§ Work to be completed
Select, from the data, each line where "incoming" occurs.

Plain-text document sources
-- -- --
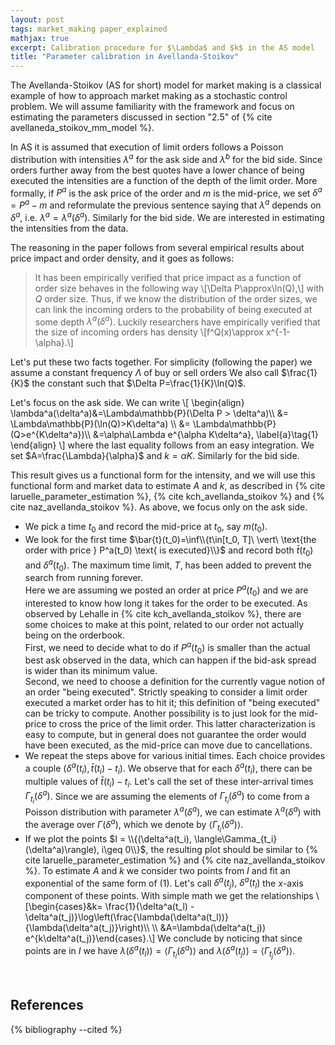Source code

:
 ```yaml
---
layout: post
tags: market_making paper_explained
mathjax: true
excerpt: Calibration procedure for $\Lambda$ and $k$ in the AS model
title: "Parameter calibration in Avellanda-Stoikov"
---
```


The Avellanda-Stoikov (AS for short) model for market making is a classical example of how to approach market making
as a stochastic control problem. We will assume familiarity with the framework and 
focus on estimating the parameters discussed in section "2.5" of {% cite avellaneda_stoikov_mm_model %}.

In AS it is assumed that execution of limit orders follows a Poisson distribution with intensities $\lambda^a$ for the ask side and $\lambda^b$ for the bid side. Since orders further away from the best quotes have a lower chance of being executed the intensities are a function of the depth of the limit order. More formally, if $P^a$ is the ask price of the order and $m$ is the mid-price, we set $\delta^a=P^a-m$ and reformulate the previous sentence saying that $\lambda^a$ depends on $\delta^a$, i.e. $\lambda^a=\lambda^a(\delta^a)$. Similarly for the bid side. We are interested in estimating the intensities from the data. 

The reasoning in the paper follows from several empirical results about price impact and order density, and it goes as follows:

> It has been empirically verified that price impact as a function of order size behaves in the following way
> \\[\Delta P\approx\ln(Q),\\]
> with $Q$ order size. Thus, if we know the distribution of the order sizes, we can link the incoming orders to the probability of being executed at some depth $\lambda^a(\delta^a)$.
> Luckily researchers have empirically verified that the size of incoming orders has density
> \\[f^Q(x)\approx x^{-1-\alpha}.\\]

Let's put these two facts together. For simplicity (following the paper) we assume a constant frequency $\Lambda$ of buy or sell orders
We also call $\frac{1}{K}$ the constant such that $\Delta P=\frac{1}{K}\ln(Q)$.

Let's focus on the ask side. We can write 
\\[
    \begin{align}
        \lambda^a(\delta^a)&=\Lambda\mathbb{P}(\Delta P > \delta^a)\\\ 
        &= \Lambda\mathbb{P}(\ln(Q)>K\delta^a) \\\ 
        &= \Lambda\mathbb{P}(Q>e^{K\delta^a})\\\ 
        &=\alpha\Lambda e^{\alpha K\delta^a}, \label{a}\tag{1}
    \end{align}
\\]
where the last equality follows from an easy integration. We set $A=\frac{\Lambda}{\alpha}$ and $k=\alpha K$. Similarly for the bid side.

This result gives us a functional form for the intensity, and we will use this functional form and market data to estimate $A$ and $k$, as 
 described in {% cite laruelle_parameter_estimation %}, {% cite kch_avellanda_stoikov %} and {% cite naz_avellanda_stoikov %}.
As above, we focus only on the ask side.

- We pick a time $t_0$ and record the mid-price at $t_0$, say $m(t_0)$.
- We look for the first time $\bar{t}(t_0)=\inf\\{t\in[t_0, T]\ \vert\ \text{the order with price } P^a(t_0) \text{ is executed}\\}$ 
  and record both $\bar{t}(t_0)$ and  $\delta^a(t_0)$. The maximum time limit, $T$, has been added to prevent the search from running forever.  
  Here we are assuming we posted an order at price $P^a(t_0)$ and we are interested to know how long it takes for the order to be executed.
  As observed by Lehalle in {% cite kch_avellanda_stoikov %}, 
  there are some choices to make at this point, related to our order not actually being on the orderbook.  
  First, we need to decide what to do if $P^a(t_0)$ is smaller than the actual best ask observed in the data, which can happen if
  the bid-ask spread is wider than its minimum value.  
  Second, we need to choose a definition for the currently vague notion of an order "being executed". Strictly speaking to consider a limit order executed 
  a market order has to hit it; this definition of "being executed" can be tricky to compute. Another possibility is to
  just look for the mid-price to cross the price of the limit order. This latter characterization is easy to compute,
  but in general does not guarantee the order would have been executed, as the mid-price can move due to cancellations.
- We repeat the steps above for various initial times. Each choice provides a couple $(\delta^a(t_i), \bar{t}(t_i) - t_i)$. 
  We observe that for each  $\delta^a(t_i),$ there can be multiple values of  $\bar{t}(t_i) - t_i$. Let's call the set of 
  these inter-arrival times $\Gamma_{t_i}(\delta^a)$. Since we are assuming the elements of $\Gamma_{t_i}(\delta^a)$ to come 
  from a Poisson distribution with parameter $\lambda^a(\delta^a)$, we can estimate $\lambda^a(\delta^a)$ with the average 
  over $\Gamma(\delta^a)$, which we denote by $\langle\Gamma_{t_i}(\delta^a)\rangle$.
- If we plot the points $I = \\{(\delta^a(t_i), \langle\Gamma_{t_i}(\delta^a)\rangle),  i\geq 0\\}$, the resulting plot should be similar
  to {% cite laruelle_parameter_estimation %} and {% cite naz_avellanda_stoikov %}.
  To estimate $A$ and $k$ we consider two points from $I$ and fit an exponential of the same form of $(1)$. Let's call
  $\delta^a(t_j),\ \delta^a(t_l)$ the $x$-axis component of these points. With simple math
  we get the relationships
  \\[\begin{cases}&k= \frac{1}{\delta^a(t_l) - \delta^a(t_j)}\log\left(\frac{\lambda(\delta^a(t_l))}{\lambda(\delta^a(t_j)}\right)\\\ \\\ &A=\lambda(\delta^a(t_j)) e^{k\delta^a(t_j)}\end{cases}.\\]
  We conclude by noticing that since points are in $I$ we have $\lambda(\delta^a(t_l))=\langle\Gamma_{t_l}(\delta^a)\rangle$ and $\lambda(\delta^a(t_j))= \langle\Gamma_{t_j}(\delta^a)\rangle$.


<br>  

## References
{% bibliography --cited %}
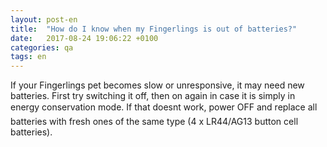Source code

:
 ```yaml
---
layout: post-en
title:  "How do I know when my Fingerlings is out of batteries?"
date:   2017-08-24 19:06:22 +0100
categories: qa
tags: en
---
```

If your Fingerlings pet becomes slow or unresponsive, it may need new batteries. 
First try switching it off, then on again in case it is simply in energy conservation mode. 
If that doesnt work, power OFF and replace all batteries with fresh ones of the same type (4 x LR44/AG13 button cell batteries).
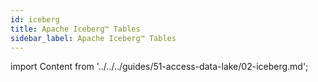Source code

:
 ```yaml
---
id: iceberg
title: Apache Iceberg™ Tables
sidebar_label: Apache Iceberg™ Tables
---
```


import Content from '../../../guides/51-access-data-lake/02-iceberg.md';

<Content />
-- -- --
§ Task result
> with $Q$ order size. Thus, if we know the distribution of the order sizes, we can link the incoming orders to the probability of being executed at some depth $\lambda^a(\delta^a)$.
> Luckily researchers have empirically verified that the size of incoming orders has density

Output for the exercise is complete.